Selama kurang lebih 50-an tahun hingga
1998, mereka bahkan menjadi tangguh, kuat dan bijaksana karena visi kemudaannya,
walau di sisi lain “lubang” ketidakadilan menganga.
Fakta lain
pun berbicara senada. Pada pertengahan tahun 1997-1998, ketika bangsa Indonesia
mengalami goncangan ekonomi yang hebat (krisis moneter), muncul sekumpulan kaum
muda, para akademisi dan intelektualis muda, mempertanyakan kebijakan ekonomi
nasional. Hingga akhirnya mereka berhasil menggulingkan pemerintahan otoriter Soeharto dan segala kebijakan didaur
ulang.
Wacana
reformasi bergaung, tanda menyeruaknya iklim kebebasan multidimensi. Kita
lihat, mereka yang berani bersuara di gedung-gedung pemerintah dan DPR kala itu
adalah para akademisi muda. Nyawa menjadi taruhan; hidup mereka tak lagi
dipikirkan. Mereka berjuang melawan “kejahatan”. Mereka adalah orang-orang
kecil, sederhana, tak diperhitungkan, namun berani berjuang mengentas
ketumpulan pemerintah yang diam dan membiarkan “kejahatan” berkelindan.
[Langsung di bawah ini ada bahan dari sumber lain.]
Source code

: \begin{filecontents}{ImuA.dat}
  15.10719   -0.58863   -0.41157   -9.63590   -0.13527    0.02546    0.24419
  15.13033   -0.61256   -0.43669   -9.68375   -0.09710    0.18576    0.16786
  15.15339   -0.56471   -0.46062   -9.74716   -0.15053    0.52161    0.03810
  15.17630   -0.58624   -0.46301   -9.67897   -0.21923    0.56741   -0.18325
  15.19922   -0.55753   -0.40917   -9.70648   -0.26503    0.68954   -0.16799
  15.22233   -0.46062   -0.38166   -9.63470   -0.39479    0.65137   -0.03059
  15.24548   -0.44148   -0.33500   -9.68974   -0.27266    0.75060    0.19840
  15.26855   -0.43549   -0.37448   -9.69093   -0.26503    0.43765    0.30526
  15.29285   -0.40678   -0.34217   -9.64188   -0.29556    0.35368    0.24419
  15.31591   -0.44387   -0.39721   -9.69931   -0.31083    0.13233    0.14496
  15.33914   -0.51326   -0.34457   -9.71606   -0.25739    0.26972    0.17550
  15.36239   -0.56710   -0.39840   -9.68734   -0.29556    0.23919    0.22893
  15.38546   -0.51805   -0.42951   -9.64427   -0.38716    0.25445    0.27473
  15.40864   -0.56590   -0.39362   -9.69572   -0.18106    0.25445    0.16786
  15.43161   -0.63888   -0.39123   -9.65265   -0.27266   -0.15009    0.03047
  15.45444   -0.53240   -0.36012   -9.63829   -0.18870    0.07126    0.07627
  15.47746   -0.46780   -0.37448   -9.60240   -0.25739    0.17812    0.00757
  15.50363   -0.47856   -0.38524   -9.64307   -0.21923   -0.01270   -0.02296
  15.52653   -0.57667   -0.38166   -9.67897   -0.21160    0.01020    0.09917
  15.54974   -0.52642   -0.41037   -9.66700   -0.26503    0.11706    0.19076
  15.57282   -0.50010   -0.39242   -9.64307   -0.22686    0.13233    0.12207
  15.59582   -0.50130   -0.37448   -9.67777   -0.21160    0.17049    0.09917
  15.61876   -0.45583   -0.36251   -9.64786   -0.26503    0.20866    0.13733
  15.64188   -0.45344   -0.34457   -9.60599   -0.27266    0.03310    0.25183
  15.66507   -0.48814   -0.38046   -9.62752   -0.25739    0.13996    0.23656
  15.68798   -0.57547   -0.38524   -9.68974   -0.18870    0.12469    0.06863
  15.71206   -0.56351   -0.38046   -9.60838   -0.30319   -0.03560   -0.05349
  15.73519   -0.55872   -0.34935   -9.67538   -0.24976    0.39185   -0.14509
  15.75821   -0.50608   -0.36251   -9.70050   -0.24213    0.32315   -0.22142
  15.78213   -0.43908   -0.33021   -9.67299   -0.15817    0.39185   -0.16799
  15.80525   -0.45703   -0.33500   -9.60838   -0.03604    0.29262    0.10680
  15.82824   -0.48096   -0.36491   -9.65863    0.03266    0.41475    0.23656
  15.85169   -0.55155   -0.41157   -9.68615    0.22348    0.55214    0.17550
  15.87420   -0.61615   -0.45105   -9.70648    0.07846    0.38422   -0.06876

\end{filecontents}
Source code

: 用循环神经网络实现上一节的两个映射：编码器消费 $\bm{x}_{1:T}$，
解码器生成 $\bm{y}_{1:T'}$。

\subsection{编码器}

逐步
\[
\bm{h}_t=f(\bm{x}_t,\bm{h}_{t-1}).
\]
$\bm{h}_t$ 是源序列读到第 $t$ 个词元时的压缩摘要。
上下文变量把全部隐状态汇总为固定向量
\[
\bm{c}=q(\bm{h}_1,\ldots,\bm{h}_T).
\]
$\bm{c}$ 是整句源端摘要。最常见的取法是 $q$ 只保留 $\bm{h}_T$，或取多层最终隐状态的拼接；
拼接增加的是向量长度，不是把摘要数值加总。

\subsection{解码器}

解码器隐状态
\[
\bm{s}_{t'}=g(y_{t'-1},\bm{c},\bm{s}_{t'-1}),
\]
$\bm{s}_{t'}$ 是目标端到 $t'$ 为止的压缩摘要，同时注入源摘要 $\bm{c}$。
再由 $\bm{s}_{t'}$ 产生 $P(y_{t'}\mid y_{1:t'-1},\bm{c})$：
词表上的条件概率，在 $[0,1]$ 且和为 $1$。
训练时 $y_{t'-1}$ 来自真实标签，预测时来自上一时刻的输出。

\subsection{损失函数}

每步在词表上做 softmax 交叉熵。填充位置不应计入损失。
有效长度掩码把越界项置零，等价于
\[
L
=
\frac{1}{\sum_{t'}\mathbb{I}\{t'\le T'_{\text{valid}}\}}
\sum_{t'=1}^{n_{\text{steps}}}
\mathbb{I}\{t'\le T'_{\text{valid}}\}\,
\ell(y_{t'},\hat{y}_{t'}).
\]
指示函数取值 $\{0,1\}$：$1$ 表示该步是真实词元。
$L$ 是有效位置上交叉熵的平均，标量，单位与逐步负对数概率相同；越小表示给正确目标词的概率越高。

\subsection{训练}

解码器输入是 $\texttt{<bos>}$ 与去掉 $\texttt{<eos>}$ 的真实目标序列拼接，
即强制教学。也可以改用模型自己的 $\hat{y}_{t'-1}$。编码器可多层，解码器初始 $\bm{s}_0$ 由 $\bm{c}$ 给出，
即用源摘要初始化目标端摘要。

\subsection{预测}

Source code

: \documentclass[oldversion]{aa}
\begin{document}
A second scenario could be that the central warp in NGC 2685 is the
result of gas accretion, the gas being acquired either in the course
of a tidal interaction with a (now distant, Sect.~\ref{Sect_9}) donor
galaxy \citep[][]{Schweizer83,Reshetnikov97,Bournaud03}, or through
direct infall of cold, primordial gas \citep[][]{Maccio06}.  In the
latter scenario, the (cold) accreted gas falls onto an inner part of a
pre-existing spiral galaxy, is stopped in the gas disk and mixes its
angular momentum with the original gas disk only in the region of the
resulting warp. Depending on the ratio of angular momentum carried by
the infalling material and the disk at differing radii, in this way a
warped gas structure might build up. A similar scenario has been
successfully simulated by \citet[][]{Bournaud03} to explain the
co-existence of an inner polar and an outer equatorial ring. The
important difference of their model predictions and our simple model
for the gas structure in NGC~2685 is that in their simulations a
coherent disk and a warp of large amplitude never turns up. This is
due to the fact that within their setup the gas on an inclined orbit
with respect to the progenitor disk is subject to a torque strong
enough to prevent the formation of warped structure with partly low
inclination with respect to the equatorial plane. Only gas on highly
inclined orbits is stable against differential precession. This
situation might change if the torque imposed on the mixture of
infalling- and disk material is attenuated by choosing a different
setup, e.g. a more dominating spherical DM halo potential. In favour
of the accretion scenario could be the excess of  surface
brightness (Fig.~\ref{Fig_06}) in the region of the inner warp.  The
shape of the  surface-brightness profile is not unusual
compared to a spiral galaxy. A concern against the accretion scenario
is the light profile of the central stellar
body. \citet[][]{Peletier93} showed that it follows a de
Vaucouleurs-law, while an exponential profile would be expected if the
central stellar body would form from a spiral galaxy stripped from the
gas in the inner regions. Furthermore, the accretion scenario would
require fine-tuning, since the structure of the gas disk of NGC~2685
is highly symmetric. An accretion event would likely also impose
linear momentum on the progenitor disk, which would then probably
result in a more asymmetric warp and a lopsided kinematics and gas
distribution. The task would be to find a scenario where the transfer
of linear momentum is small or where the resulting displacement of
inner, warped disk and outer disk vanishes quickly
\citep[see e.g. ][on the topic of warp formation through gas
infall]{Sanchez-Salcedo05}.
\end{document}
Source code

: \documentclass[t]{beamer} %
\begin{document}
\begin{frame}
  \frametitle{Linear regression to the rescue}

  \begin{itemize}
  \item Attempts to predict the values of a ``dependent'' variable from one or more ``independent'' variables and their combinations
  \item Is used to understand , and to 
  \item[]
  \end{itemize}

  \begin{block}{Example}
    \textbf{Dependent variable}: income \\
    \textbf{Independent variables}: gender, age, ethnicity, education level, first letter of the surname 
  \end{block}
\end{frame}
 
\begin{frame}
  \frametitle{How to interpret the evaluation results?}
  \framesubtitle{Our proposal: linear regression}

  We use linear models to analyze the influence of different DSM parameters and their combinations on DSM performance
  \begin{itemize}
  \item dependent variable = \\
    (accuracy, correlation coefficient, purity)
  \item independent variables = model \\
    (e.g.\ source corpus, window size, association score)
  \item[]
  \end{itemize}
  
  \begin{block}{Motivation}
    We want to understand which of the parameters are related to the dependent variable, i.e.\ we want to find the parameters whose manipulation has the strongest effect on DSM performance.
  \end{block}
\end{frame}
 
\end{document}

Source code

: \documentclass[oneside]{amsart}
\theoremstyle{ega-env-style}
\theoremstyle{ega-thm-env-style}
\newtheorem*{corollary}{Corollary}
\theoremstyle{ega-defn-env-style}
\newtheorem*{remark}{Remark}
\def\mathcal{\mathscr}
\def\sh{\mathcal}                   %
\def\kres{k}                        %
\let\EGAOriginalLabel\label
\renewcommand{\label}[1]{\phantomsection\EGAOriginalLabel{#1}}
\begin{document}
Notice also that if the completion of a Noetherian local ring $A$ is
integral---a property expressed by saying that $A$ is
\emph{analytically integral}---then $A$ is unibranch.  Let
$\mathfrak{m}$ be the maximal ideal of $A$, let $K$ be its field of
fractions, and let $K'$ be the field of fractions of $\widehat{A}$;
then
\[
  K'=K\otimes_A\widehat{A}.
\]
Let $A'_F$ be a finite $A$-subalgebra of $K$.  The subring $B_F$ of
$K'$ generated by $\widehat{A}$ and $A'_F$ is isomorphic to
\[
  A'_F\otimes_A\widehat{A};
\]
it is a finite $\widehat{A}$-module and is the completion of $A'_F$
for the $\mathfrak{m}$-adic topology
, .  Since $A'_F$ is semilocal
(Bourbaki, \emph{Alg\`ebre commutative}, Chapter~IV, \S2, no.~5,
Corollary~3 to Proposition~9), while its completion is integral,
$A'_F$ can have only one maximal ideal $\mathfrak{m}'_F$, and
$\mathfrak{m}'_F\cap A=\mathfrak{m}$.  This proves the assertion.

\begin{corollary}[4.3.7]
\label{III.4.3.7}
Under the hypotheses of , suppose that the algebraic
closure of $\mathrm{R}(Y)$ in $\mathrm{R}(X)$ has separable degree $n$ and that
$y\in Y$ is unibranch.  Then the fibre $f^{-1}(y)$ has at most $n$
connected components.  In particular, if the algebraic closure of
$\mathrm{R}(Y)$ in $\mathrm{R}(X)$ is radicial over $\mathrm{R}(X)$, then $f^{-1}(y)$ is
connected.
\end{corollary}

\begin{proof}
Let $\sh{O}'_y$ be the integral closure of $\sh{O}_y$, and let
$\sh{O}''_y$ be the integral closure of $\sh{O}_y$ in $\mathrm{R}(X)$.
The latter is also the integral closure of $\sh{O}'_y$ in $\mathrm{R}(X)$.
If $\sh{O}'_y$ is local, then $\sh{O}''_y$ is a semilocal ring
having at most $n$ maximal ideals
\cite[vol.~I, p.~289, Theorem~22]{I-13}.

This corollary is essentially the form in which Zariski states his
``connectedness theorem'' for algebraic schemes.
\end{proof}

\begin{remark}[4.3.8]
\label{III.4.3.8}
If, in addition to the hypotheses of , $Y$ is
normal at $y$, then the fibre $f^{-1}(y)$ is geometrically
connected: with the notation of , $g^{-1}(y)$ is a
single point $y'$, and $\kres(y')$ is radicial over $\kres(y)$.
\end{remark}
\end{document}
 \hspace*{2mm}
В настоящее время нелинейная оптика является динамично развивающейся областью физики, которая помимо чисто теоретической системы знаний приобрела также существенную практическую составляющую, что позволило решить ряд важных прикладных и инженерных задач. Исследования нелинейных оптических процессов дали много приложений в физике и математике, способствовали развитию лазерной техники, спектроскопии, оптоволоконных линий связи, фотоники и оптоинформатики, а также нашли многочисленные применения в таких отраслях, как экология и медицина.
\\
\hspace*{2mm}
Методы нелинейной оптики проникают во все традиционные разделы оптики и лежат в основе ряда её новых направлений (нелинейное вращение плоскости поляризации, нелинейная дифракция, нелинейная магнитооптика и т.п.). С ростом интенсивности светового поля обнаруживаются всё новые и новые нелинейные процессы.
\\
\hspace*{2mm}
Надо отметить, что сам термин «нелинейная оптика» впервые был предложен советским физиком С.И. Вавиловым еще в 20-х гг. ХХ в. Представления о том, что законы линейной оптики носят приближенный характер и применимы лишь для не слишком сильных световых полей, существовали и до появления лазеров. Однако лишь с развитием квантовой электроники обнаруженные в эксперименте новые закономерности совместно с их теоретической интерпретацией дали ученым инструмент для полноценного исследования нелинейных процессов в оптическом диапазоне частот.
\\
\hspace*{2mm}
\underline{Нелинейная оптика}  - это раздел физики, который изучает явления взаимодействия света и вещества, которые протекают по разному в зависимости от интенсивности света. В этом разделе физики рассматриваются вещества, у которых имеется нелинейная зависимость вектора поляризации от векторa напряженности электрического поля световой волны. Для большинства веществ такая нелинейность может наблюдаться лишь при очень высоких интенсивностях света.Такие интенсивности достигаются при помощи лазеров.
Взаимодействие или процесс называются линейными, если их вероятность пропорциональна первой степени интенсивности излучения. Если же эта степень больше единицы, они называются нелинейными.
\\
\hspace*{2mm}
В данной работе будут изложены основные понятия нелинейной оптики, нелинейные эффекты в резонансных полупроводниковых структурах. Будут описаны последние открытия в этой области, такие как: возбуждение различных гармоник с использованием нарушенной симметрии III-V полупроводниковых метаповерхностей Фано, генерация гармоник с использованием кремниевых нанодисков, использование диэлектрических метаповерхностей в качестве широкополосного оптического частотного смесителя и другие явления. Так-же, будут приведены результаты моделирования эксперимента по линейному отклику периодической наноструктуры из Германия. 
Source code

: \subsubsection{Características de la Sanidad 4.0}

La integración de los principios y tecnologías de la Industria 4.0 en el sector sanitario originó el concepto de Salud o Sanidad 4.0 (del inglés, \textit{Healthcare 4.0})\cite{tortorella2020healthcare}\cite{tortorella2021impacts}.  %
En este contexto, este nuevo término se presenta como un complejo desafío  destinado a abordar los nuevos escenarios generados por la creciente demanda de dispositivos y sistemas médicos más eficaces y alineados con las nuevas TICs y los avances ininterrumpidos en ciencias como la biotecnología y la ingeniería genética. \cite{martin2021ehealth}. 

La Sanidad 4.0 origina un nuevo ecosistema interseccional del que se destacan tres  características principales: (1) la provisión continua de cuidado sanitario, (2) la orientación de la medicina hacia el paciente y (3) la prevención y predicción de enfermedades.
Lantas, bagaimana dengan kita?
Sebagai
intelektualis muda yang hidup di zaman di mana segala sesuatu menjadi
“mungkin”, tuntutan mesti dikenakan lebih. Karena jika dulu orang menggali
lubang menggunakan tofa maka sekarang
kita telah dibantu oleh alat secanggih eskavator;
dulu orang berkomunikasi jarak jauh dengan pengantaraan kuda, sekarang kita
telah dibuai oleh teknologi digital, yang untuk berkomunikasi, jari-jari
tinggal menekan tombol “telepon” dan seketika dunia seberang menjadi begitu
dekat.
Kesejatian
“kepahlawanan” kaum muda justru terletak pada seberapa besar kualitas
pengabdian kita bagi yang lain: umat/masyarakat, negara dan bangsa. Apakah kita
bisa menjadi “pahlawan” bagi sesama dan komunitas kita? Pertanyaan lain:
Mengapa kita begitu lantang mengeritik “kejahatan” sistem, sedang kita sendiri
sebagai intelektualis muda, mengorbankan kehidupan dan masa muda kita demi
sebuah negativitas. Ironis.
Geliat Sastra
Tidak cukup
generasi muda sekarang mengenang kepahlawanan para “tetua” dulu hanya dengan
menulis kritikan konstruktif (makalah/opini) atau melakukan orasi politik.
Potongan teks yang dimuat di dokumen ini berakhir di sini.